» Input for this task

= = = = = = =

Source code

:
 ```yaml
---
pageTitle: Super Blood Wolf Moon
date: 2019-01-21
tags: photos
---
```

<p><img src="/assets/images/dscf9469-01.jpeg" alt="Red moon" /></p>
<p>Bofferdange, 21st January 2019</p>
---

= = = = = = =

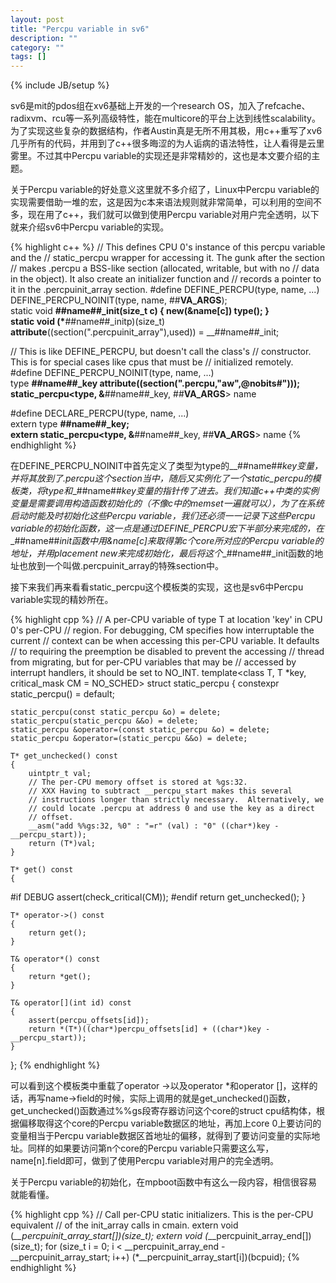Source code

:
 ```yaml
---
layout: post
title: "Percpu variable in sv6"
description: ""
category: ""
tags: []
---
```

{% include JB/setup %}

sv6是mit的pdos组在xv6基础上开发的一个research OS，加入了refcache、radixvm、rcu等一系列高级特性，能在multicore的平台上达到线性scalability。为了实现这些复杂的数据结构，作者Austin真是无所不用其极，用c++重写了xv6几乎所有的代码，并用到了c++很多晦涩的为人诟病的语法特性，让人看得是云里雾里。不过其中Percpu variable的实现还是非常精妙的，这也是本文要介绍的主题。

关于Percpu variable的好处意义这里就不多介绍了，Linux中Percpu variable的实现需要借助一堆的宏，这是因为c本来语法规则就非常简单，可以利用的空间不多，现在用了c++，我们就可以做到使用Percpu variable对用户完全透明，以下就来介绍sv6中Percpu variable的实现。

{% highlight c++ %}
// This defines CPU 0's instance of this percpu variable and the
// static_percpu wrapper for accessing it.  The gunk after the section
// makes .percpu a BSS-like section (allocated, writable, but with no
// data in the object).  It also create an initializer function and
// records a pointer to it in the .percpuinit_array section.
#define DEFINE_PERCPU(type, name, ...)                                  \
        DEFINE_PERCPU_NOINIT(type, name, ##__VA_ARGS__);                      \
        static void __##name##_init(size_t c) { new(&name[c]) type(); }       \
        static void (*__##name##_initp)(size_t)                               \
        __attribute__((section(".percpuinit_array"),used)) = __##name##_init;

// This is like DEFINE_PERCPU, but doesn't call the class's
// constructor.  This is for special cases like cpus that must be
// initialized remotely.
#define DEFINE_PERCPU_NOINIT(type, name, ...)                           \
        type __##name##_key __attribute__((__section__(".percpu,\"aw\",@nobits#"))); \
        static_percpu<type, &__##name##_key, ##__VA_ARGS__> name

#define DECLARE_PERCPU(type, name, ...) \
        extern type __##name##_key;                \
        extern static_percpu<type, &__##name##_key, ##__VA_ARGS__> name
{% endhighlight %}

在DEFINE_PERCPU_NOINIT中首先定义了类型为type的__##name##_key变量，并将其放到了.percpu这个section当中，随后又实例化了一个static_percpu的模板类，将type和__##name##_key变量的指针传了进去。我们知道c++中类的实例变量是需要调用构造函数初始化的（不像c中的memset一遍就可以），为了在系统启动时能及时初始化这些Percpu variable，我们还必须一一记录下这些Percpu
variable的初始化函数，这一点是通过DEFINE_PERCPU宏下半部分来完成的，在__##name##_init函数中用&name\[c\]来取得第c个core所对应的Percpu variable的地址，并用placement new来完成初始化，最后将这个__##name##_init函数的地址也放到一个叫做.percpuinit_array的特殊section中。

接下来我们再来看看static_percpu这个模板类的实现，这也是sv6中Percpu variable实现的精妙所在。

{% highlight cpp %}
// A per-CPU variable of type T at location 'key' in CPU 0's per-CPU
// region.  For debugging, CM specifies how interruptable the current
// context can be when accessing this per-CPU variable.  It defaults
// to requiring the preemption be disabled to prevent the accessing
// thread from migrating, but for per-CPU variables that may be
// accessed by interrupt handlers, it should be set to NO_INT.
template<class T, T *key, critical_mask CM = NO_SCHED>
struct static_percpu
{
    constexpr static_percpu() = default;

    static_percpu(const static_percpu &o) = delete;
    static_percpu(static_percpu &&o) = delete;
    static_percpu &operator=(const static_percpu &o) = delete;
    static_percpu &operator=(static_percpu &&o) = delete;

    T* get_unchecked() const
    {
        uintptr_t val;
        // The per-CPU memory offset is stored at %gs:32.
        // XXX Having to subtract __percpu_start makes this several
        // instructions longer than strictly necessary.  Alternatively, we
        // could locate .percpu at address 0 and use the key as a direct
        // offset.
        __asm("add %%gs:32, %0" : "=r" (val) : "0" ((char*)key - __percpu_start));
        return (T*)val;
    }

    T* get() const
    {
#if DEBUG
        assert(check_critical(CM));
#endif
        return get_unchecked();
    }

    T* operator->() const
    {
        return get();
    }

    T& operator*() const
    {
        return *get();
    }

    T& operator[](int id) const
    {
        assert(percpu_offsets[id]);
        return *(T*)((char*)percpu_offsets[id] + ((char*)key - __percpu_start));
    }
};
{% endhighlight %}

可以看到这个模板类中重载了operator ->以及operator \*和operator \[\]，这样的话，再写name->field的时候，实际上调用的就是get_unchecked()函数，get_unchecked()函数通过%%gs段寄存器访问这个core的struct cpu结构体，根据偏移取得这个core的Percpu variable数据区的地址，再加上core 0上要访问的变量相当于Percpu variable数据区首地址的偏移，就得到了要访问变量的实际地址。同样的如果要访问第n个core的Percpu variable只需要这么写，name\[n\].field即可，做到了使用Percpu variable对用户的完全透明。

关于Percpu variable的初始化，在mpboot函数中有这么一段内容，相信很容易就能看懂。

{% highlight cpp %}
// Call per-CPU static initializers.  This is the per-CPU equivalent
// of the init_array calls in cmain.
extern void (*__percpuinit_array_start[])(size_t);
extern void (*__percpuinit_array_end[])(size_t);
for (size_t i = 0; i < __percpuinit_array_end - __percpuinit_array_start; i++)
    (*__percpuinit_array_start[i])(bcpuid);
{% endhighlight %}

= = = = = = =

» Required work
Lines of the data above that include the string "makes" must each be copied.

» Output for this exercise
// makes .percpu a BSS-like section (allocated, writable, but with no
        // XXX Having to subtract __percpu_start makes this several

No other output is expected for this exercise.